> **Exercise aim**
The line containing "- [**Unità volumetriche" marks the end; write out exactly every line from the start of the data up to and including it, without the pictures.

> **Input records**

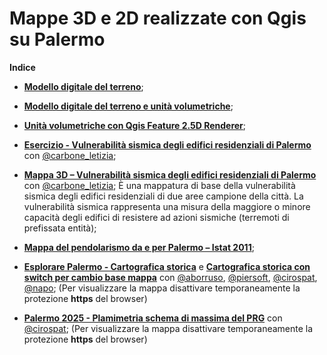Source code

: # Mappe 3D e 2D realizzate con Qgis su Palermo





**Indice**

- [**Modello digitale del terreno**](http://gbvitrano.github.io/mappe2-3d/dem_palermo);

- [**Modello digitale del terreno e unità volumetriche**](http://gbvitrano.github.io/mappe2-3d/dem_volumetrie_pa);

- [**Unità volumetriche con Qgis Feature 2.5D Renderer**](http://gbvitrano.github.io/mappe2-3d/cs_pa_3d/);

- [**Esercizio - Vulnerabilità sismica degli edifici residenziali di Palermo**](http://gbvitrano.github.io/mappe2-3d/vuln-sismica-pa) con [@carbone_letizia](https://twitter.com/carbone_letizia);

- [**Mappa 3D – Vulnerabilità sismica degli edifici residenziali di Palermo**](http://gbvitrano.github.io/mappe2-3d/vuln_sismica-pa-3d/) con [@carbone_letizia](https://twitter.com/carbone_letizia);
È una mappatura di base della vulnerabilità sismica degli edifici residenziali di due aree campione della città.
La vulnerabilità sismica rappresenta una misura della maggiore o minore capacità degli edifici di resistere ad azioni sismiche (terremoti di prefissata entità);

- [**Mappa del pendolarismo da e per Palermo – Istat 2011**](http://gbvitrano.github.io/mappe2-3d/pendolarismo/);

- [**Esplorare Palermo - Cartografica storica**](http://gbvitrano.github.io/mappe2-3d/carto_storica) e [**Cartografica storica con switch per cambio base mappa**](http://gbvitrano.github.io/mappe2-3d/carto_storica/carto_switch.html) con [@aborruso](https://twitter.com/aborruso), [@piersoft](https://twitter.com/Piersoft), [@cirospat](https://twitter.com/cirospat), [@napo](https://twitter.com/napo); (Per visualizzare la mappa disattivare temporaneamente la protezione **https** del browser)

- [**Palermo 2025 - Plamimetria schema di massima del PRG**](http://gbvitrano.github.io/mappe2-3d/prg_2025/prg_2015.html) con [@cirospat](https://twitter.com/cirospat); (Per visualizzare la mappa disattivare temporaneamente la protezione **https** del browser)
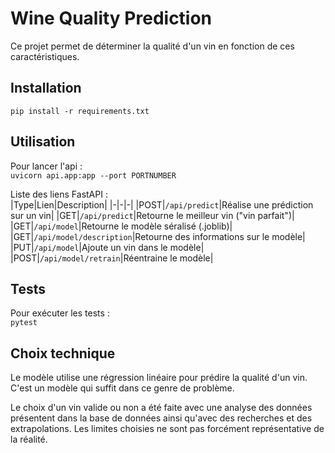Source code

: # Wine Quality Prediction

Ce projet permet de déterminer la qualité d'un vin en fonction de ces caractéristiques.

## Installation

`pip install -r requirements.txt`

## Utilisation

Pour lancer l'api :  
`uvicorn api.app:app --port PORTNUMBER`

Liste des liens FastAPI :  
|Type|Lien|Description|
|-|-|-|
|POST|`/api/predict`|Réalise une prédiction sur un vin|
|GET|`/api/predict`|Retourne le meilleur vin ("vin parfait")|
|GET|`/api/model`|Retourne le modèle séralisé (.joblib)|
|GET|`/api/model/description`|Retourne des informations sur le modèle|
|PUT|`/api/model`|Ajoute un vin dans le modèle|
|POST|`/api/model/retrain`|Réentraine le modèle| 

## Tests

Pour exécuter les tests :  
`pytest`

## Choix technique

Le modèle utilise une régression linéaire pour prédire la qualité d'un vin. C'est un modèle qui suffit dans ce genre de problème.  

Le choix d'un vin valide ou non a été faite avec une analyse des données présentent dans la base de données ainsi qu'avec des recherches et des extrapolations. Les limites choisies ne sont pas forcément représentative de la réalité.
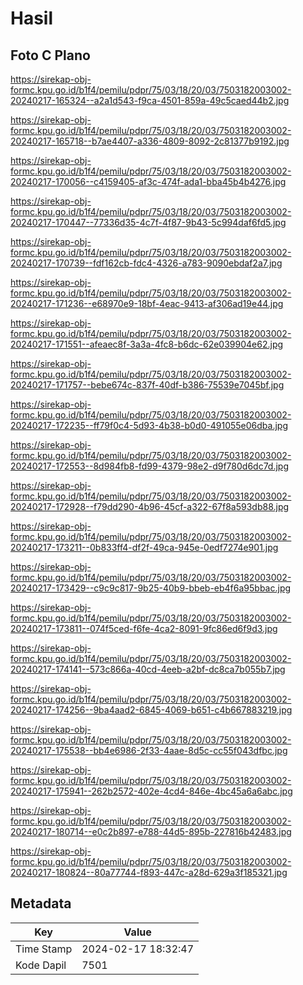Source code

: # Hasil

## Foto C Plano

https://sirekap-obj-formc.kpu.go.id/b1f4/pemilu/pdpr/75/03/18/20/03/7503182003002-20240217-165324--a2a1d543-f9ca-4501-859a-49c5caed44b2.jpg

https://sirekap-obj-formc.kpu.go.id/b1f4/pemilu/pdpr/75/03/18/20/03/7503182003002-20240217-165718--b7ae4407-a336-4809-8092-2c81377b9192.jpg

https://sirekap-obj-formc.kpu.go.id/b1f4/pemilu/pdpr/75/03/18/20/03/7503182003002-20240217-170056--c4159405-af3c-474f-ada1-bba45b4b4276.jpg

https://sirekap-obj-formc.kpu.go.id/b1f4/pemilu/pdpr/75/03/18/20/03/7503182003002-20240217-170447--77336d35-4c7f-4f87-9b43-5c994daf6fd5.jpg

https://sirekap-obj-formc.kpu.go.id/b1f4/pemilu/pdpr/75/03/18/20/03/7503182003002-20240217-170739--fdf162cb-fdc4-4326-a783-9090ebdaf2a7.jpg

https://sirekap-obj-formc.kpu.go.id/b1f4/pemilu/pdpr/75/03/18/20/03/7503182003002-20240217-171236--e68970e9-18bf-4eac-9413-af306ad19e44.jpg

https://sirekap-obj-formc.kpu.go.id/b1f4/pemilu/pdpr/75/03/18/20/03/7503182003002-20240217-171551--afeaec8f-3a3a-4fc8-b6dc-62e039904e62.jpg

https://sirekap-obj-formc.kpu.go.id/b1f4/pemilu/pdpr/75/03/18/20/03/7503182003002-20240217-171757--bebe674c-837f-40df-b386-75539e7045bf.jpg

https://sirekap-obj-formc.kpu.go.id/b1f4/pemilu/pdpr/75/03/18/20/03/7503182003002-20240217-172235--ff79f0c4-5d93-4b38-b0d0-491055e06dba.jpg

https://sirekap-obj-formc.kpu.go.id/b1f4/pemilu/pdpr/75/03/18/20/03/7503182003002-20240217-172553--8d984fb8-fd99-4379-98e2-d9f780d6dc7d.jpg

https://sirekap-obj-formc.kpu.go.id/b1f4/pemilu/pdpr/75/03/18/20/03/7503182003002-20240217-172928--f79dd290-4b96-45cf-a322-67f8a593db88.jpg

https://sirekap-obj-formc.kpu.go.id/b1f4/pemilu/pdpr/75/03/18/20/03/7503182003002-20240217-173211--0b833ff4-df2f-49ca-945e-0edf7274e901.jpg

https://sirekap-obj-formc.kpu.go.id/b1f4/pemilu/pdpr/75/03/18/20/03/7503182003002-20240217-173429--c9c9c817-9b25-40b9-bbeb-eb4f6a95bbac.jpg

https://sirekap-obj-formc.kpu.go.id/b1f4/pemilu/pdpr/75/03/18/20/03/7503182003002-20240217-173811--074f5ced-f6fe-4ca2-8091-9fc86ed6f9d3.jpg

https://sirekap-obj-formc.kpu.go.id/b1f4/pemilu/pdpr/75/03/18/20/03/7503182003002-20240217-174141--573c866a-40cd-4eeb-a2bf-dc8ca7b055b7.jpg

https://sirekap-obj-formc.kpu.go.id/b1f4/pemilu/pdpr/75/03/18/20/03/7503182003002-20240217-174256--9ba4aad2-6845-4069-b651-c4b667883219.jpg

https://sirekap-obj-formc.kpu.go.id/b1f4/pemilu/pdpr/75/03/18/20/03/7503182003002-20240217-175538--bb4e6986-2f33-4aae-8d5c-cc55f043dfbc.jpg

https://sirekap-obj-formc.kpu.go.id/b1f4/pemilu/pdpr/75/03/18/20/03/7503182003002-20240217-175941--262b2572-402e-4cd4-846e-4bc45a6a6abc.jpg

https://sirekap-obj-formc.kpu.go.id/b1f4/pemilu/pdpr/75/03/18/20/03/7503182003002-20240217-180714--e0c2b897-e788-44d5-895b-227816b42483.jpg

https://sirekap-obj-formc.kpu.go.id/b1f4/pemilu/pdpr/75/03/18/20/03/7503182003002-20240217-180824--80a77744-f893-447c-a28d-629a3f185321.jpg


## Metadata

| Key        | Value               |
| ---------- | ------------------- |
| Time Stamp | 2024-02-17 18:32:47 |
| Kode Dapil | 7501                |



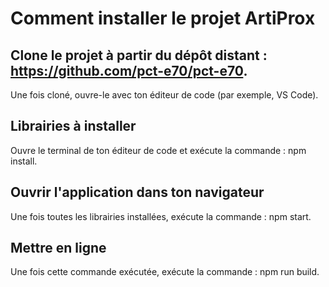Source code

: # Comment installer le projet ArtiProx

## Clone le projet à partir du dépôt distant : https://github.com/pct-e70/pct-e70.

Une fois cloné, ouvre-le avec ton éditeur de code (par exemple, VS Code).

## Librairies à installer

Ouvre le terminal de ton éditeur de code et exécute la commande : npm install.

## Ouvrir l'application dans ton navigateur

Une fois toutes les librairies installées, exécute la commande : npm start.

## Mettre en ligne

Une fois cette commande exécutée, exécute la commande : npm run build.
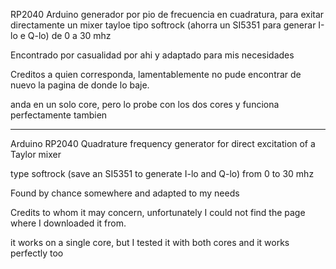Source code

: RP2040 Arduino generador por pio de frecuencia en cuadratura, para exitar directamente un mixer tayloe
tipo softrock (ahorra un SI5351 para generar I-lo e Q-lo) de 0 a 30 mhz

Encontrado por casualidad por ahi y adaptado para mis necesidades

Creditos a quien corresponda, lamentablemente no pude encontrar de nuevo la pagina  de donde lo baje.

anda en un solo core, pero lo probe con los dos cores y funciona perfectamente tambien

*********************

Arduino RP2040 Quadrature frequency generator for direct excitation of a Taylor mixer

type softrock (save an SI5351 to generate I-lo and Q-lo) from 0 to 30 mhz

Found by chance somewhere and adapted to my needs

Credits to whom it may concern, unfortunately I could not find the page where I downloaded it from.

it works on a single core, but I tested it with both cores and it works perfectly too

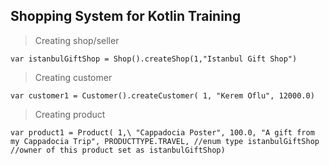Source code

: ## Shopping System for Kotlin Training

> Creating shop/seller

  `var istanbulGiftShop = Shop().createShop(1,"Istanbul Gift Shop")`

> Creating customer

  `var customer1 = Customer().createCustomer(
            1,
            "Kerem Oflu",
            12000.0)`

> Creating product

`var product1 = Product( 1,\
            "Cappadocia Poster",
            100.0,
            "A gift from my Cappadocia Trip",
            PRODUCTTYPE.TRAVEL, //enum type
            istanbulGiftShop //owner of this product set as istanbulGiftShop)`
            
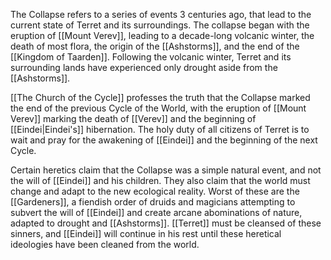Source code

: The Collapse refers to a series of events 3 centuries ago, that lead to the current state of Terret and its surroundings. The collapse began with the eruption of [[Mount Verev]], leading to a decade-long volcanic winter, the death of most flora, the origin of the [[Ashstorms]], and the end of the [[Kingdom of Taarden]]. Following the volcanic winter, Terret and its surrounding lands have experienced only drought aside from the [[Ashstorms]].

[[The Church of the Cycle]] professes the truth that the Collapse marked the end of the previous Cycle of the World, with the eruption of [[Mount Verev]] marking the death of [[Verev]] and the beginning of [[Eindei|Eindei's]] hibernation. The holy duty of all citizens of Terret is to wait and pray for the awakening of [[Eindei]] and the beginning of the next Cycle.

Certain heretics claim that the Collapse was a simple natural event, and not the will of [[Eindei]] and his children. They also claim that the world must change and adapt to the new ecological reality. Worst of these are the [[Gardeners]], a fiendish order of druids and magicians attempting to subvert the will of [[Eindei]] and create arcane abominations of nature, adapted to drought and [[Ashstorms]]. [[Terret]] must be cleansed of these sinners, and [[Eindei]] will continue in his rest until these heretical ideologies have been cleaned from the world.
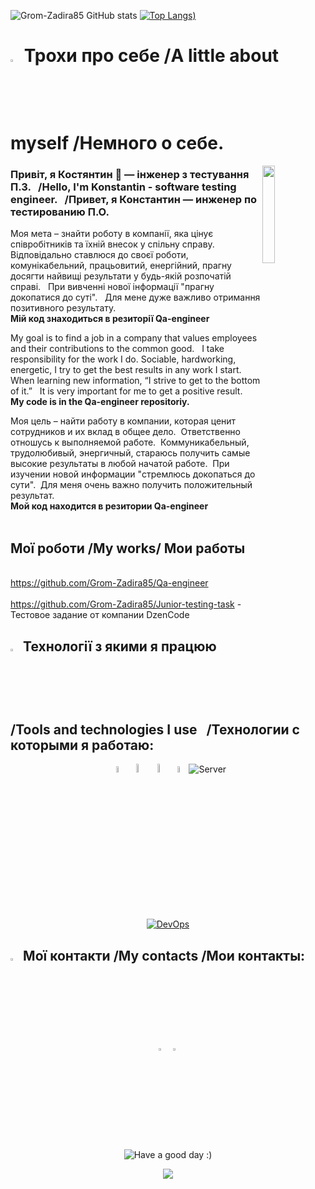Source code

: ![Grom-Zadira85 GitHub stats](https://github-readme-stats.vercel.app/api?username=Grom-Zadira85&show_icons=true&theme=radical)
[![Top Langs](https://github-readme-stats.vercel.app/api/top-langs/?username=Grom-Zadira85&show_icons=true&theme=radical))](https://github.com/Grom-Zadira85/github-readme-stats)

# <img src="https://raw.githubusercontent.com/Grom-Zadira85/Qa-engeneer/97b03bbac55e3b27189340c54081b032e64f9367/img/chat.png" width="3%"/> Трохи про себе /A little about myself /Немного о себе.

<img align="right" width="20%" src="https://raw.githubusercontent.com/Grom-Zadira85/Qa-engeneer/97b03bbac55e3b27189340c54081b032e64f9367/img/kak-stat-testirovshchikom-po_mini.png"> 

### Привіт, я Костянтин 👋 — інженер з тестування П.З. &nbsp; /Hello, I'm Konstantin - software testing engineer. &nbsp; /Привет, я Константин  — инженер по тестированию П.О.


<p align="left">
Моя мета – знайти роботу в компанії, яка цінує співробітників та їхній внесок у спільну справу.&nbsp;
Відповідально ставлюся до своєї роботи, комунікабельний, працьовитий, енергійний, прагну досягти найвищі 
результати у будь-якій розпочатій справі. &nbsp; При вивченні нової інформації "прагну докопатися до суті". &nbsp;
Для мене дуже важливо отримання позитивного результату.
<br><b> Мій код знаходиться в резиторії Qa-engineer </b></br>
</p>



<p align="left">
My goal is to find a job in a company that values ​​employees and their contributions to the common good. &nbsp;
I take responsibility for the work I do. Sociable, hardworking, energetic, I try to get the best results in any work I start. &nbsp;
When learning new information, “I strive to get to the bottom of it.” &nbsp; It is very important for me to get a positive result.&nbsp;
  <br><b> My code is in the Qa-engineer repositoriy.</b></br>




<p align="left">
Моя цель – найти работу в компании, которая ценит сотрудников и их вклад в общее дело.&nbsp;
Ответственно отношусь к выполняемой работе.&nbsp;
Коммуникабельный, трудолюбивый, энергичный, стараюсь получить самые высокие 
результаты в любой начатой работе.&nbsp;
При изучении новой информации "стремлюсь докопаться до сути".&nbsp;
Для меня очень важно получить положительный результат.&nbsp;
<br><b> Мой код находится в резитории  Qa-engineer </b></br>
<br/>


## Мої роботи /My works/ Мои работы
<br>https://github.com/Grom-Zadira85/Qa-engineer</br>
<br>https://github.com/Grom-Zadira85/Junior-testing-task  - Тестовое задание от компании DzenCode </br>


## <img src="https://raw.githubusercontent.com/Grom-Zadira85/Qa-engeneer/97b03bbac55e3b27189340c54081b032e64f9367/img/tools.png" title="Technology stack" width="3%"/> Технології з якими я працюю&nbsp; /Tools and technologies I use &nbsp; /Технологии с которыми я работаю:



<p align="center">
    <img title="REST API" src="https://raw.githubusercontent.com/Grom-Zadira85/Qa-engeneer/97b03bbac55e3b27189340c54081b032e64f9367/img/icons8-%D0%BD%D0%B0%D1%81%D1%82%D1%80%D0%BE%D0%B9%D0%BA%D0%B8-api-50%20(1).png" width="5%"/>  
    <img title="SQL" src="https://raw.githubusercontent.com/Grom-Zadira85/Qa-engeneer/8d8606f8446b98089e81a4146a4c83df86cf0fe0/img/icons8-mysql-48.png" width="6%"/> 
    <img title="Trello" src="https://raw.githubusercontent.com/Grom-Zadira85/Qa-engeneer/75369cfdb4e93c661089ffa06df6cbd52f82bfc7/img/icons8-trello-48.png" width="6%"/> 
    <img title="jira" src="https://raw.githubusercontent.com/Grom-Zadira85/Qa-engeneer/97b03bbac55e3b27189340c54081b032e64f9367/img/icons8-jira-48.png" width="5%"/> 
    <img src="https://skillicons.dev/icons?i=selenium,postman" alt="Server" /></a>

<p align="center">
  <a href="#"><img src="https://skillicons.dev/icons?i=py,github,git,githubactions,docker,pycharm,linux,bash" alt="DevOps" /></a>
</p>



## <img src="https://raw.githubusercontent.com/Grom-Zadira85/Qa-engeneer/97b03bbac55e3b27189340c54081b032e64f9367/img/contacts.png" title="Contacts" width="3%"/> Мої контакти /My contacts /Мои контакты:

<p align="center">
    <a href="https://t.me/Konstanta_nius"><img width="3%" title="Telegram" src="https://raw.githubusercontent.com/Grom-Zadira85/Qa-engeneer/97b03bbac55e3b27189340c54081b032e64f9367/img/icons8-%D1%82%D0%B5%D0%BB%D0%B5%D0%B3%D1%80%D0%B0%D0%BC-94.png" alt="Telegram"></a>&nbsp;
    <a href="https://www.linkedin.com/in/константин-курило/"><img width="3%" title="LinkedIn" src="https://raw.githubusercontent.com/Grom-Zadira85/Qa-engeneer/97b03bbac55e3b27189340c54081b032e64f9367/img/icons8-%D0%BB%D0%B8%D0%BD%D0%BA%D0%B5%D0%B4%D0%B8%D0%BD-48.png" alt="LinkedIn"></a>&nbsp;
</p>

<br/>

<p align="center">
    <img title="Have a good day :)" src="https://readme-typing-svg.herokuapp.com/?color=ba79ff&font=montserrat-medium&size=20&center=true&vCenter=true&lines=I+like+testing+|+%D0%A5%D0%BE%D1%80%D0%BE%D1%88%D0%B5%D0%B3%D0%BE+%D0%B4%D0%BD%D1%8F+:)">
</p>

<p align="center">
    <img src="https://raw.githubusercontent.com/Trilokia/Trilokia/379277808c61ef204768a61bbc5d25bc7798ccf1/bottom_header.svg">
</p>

> **Answer to this task**
Source code

: # Mappe 3D e 2D realizzate con Qgis su Palermo





**Indice**

- [**Modello digitale del terreno**](http://gbvitrano.github.io/mappe2-3d/dem_palermo);

- [**Modello digitale del terreno e unità volumetriche**](http://gbvitrano.github.io/mappe2-3d/dem_volumetrie_pa);

- [**Unità volumetriche con Qgis Feature 2.5D Renderer**](http://gbvitrano.github.io/mappe2-3d/cs_pa_3d/);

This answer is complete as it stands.